====== Excerpted records ======

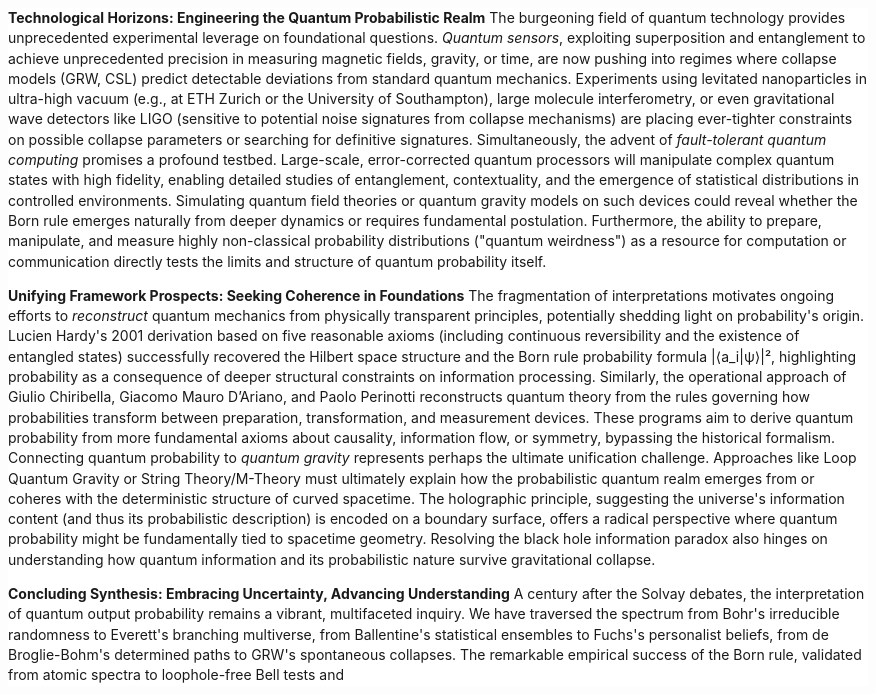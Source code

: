**Technological Horizons: Engineering the Quantum Probabilistic Realm**
The burgeoning field of quantum technology provides unprecedented experimental leverage on foundational questions. *Quantum sensors*, exploiting superposition and entanglement to achieve unprecedented precision in measuring magnetic fields, gravity, or time, are now pushing into regimes where collapse models (GRW, CSL) predict detectable deviations from standard quantum mechanics. Experiments using levitated nanoparticles in ultra-high vacuum (e.g., at ETH Zurich or the University of Southampton), large molecule interferometry, or even gravitational wave detectors like LIGO (sensitive to potential noise signatures from collapse mechanisms) are placing ever-tighter constraints on possible collapse parameters or searching for definitive signatures. Simultaneously, the advent of *fault-tolerant quantum computing* promises a profound testbed. Large-scale, error-corrected quantum processors will manipulate complex quantum states with high fidelity, enabling detailed studies of entanglement, contextuality, and the emergence of statistical distributions in controlled environments. Simulating quantum field theories or quantum gravity models on such devices could reveal whether the Born rule emerges naturally from deeper dynamics or requires fundamental postulation. Furthermore, the ability to prepare, manipulate, and measure highly non-classical probability distributions ("quantum weirdness") as a resource for computation or communication directly tests the limits and structure of quantum probability itself.

**Unifying Framework Prospects: Seeking Coherence in Foundations**
The fragmentation of interpretations motivates ongoing efforts to *reconstruct* quantum mechanics from physically transparent principles, potentially shedding light on probability's origin. Lucien Hardy's 2001 derivation based on five reasonable axioms (including continuous reversibility and the existence of entangled states) successfully recovered the Hilbert space structure and the Born rule probability formula |⟨a_i|ψ⟩|², highlighting probability as a consequence of deeper structural constraints on information processing. Similarly, the operational approach of Giulio Chiribella, Giacomo Mauro D’Ariano, and Paolo Perinotti reconstructs quantum theory from the rules governing how probabilities transform between preparation, transformation, and measurement devices. These programs aim to derive quantum probability from more fundamental axioms about causality, information flow, or symmetry, bypassing the historical formalism. Connecting quantum probability to *quantum gravity* represents perhaps the ultimate unification challenge. Approaches like Loop Quantum Gravity or String Theory/M-Theory must ultimately explain how the probabilistic quantum realm emerges from or coheres with the deterministic structure of curved spacetime. The holographic principle, suggesting the universe's information content (and thus its probabilistic description) is encoded on a boundary surface, offers a radical perspective where quantum probability might be fundamentally tied to spacetime geometry. Resolving the black hole information paradox also hinges on understanding how quantum information and its probabilistic nature survive gravitational collapse.

**Concluding Synthesis: Embracing Uncertainty, Advancing Understanding**
A century after the Solvay debates, the interpretation of quantum output probability remains a vibrant, multifaceted inquiry. We have traversed the spectrum from Bohr's irreducible randomness to Everett's branching multiverse, from Ballentine's statistical ensembles to Fuchs's personalist beliefs, from de Broglie-Bohm's determined paths to GRW's spontaneous collapses. The remarkable empirical success of the Born rule, validated from atomic spectra to loophole-free Bell tests and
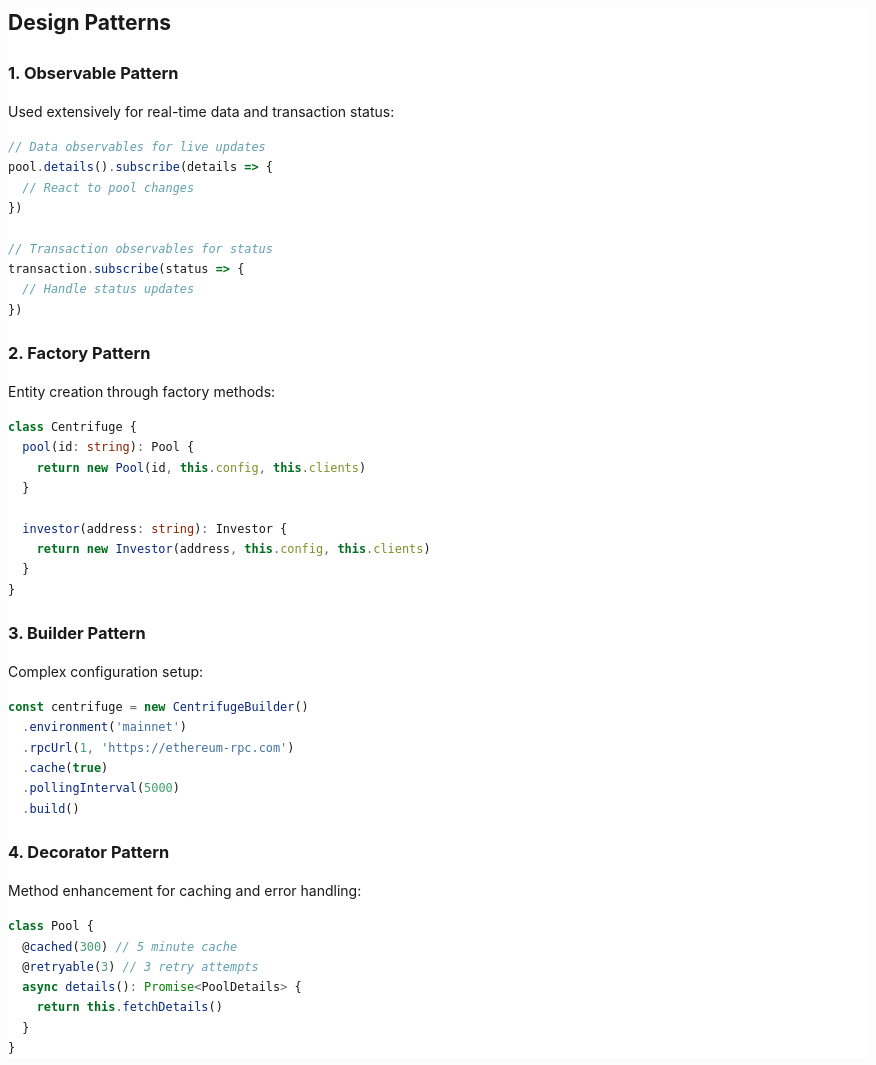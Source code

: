 ## Design Patterns

### 1. Observable Pattern

Used extensively for real-time data and transaction status:

```typescript
// Data observables for live updates
pool.details().subscribe(details => {
  // React to pool changes
})

// Transaction observables for status
transaction.subscribe(status => {
  // Handle status updates
})
```

### 2. Factory Pattern

Entity creation through factory methods:

```typescript
class Centrifuge {
  pool(id: string): Pool {
    return new Pool(id, this.config, this.clients)
  }
  
  investor(address: string): Investor {
    return new Investor(address, this.config, this.clients)
  }
}
```

### 3. Builder Pattern

Complex configuration setup:

```typescript
const centrifuge = new CentrifugeBuilder()
  .environment('mainnet')
  .rpcUrl(1, 'https://ethereum-rpc.com')
  .cache(true)
  .pollingInterval(5000)
  .build()
```

### 4. Decorator Pattern

Method enhancement for caching and error handling:

```typescript
class Pool {
  @cached(300) // 5 minute cache
  @retryable(3) // 3 retry attempts
  async details(): Promise<PoolDetails> {
    return this.fetchDetails()
  }
}
```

======

**About this exercise**.
Within the records above, each line containing "updates" is to be returned.

**Task output**.
// Data observables for live updates
  // Handle status updates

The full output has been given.